In 1989 it was ported as a Desk Accessory for the Macintosh by Kenji Gotoh (後藤寿庵) as NekoDA. It featured a new sprite-sheet, the ability to change the cat's speed, and to change the cursor into prey for the cat; a bird, mouse, or fish. The cat was restrained to a window, when the cursor was outside of it Neko would scratch at the borders. The name NekoDA has a double meaning, "DA" both being an acronym for Desk Accessory; and "だ" as in the verb "to be", Nekoだ meaning "It's a cat!".

Kenji Gotoh was approached by IBM during the development of OS/2 2.1, selling non-exclusive rights to the Neko sprites for ¥300,000, used in their own version of the application, called Cat and Mouse, releasing in 1991.

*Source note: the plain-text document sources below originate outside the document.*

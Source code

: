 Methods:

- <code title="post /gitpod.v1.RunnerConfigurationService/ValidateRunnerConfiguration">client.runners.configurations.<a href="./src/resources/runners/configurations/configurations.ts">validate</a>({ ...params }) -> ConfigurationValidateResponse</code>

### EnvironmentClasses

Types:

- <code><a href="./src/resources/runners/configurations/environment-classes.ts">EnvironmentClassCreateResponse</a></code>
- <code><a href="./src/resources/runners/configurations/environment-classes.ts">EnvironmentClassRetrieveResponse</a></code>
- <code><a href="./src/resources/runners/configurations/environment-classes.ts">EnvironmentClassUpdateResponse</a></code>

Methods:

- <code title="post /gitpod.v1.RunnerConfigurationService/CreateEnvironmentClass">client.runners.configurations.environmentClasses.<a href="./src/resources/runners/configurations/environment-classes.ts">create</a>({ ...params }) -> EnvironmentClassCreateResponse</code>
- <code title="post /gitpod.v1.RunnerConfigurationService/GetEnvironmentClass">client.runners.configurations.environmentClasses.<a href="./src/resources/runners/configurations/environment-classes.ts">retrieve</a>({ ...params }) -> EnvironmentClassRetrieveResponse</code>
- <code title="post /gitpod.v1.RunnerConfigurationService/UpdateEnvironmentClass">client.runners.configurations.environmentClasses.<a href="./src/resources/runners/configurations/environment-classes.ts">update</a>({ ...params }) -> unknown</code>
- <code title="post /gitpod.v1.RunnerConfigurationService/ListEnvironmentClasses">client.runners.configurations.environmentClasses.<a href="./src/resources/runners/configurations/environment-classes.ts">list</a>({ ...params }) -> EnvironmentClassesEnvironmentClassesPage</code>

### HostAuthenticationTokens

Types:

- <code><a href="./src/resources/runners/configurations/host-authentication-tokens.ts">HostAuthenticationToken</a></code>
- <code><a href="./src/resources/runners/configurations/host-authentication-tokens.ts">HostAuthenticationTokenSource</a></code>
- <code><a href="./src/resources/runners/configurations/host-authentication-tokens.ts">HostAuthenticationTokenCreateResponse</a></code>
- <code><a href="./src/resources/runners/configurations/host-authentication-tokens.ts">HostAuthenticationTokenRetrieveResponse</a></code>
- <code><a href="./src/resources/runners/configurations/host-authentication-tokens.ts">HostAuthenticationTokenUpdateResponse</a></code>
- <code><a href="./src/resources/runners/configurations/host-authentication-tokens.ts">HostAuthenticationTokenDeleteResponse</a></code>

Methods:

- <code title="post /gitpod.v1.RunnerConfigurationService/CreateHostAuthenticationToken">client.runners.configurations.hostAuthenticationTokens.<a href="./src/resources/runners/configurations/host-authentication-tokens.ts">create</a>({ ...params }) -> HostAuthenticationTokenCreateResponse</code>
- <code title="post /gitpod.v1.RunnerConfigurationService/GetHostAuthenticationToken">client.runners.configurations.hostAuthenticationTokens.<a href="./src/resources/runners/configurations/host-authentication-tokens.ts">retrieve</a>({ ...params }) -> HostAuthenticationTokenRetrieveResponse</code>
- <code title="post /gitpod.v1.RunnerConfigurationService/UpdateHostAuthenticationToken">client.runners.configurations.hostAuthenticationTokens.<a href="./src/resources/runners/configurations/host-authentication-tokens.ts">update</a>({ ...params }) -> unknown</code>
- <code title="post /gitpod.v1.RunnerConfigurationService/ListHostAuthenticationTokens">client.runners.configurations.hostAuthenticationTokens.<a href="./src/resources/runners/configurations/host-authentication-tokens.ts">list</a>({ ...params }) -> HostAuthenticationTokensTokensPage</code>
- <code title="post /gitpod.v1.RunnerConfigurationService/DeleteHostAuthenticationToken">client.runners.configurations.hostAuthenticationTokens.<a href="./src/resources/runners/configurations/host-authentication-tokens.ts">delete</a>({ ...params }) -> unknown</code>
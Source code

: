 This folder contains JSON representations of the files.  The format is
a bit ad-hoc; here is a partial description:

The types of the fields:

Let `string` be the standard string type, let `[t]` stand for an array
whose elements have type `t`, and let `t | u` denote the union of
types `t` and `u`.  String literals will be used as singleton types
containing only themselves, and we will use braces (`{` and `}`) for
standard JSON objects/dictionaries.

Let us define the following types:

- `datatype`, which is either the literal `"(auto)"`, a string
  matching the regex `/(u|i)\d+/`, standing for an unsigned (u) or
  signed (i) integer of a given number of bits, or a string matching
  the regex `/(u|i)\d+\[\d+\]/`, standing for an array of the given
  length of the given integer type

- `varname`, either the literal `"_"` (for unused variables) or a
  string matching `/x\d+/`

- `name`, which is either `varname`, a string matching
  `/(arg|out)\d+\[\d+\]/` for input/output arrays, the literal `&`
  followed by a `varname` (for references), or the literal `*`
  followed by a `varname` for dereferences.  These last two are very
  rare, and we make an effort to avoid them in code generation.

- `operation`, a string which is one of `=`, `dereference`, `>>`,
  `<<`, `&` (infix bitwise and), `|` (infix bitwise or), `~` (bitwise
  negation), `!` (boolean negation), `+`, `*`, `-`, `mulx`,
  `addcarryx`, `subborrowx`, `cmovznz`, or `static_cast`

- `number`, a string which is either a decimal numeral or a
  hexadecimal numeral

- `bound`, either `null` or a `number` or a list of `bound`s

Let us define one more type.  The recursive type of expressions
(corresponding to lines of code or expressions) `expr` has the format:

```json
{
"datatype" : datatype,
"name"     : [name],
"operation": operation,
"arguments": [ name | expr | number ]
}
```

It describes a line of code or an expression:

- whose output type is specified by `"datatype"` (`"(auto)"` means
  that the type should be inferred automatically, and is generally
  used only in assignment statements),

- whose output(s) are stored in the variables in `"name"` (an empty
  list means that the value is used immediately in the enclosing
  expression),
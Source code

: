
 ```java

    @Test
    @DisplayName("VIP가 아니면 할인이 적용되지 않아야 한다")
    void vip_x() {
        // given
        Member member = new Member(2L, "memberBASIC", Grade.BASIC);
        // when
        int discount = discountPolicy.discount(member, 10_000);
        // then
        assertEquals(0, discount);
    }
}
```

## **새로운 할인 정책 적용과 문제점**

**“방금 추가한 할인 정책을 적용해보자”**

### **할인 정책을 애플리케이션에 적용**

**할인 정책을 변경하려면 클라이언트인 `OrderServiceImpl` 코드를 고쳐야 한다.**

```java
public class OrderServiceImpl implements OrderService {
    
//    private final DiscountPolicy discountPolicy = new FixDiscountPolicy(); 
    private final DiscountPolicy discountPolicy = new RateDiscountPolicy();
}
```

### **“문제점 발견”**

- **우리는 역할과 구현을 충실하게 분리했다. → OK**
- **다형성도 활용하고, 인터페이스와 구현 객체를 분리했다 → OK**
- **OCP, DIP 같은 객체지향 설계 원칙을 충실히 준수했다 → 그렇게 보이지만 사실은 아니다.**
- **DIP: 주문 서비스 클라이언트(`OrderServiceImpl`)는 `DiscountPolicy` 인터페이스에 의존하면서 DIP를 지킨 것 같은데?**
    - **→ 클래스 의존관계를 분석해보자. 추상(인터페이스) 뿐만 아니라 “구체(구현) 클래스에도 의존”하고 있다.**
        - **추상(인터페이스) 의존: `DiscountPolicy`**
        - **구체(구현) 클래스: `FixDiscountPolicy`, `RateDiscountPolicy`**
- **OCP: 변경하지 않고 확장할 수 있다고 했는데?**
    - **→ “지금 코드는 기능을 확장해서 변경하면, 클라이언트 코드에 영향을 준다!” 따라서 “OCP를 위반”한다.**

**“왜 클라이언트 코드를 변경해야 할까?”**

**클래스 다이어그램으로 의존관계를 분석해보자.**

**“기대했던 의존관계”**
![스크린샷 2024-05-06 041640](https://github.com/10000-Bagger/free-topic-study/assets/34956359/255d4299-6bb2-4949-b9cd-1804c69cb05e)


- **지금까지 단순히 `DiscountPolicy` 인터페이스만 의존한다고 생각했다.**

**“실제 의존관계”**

A version for the X Window System was made in 1990 by Masayuki Koba (古場正行) called xneko which allowed you to change the cat's color and size. Later that year Tatsuya Kato ported xneko to Unix systems as oneko, letting it roam around the entire desktop instead of inside a window, notify the user of received emails, and hide underneath a kotatsu.

In 1997 David Harvey ported xneko to Windows 95 and 98 with Neko for Windows, or Neko95/Neko98. This version could run multiple nekos at once, play sound effects, change the sprite-sheet, lay footprints; and behave differently, like running away from the mouse or wandering the desktop on its own.

== Other versions ==
The NekoDA sprites made by Gotoh and the code of many of its following ports are free to use, modify, and redistribute. As such Neko has been ported to many other systems.

==== Windows, Linux, and Mac OS ====
- Two Windows 3.x versions were made in 1991, Michael Bankstahl's WNEKO; and Dara T. Khani's Neko Runs Free.
- A shareware port titled Cat! or Cat95! was made for Windows 3.1 and Windows 95 by Robert Dannbauer in 1991, it cost $5 to register the shareware after the 30 day trial period, which also granted extra features.
- Neko98 was recompiled for x64 Windows in 2010.
- A Wayland port is available called Wayneko for Linux
- A Neko character is available for the Linux toy AMOR (Amusing Misuse Of Resources).
- A Neko desktop accessory for the Apple II Desktop v1.3 is available
- It has been ported to Mac OS X. There is also a screensaver called Neko.saver.

==== Mobile ====

- There is an Android port, ANeko. There is also a live wallpaper for Android called Xnekodroid.
- A Windows Mobile 6.5 port was made by Jayson Ragasa.
- A port named NekoCat was made by Laurent Duveau for Palm OS.

==== Web ====

- In 2004 Gregory Bell made WebNeko in Javascript for people to add to their websites. An iPhone port of WebNeko was made in 2010.
- Another JavaScript version named Oneko.js was made in 2022 and is used on various personal websites, as well as having been used to bring Oneko to Firefox as an extension, the modded Spotify client Spicetify, the modded Discord client Vencord, and more.
- An Opera GX mod of Neko as a virtual pet is available.

==== Other ====

- A Java Swing port is available.
- Neko was available on Acorn Computers' RISC OS.
- A port was made by Carl Revell for the Amiga Computer called Ameko in 1997, based on Neko Runs Free.
- There is also a Neko screensaver for NEXTSTEP.
- A BeOS version using their replicants feature called Neko the Replicat exists.
- There is version for the Arduino micro controller touchscreen boards.

==Other appearances==
- In 1995, a shareware game for the Macintosh called Kitten Shaver had used sprites that looked similar to Neko. The object of the game was cruel but humorous, as the player would have to shave the cats, with various layers of fur, as they ran across the screen within a limited time. The game was a parody of a game called Bunny Killer. Kitten Shaver was such a success, that a sequel called Kitten Shaver 2: Kitty's Revenge was released in 1997.
- Neko appears as an animated, directional paintbrush in Tux Paint.
- In 2007, after Todd Goldman admitted to committing plagiarism by copying a webcomic panel into a painting and labeling the painting as his work, other bloggers accused Goldman of copying Neko and using it as "Goodbye Kitty." Goldman denies these allegations.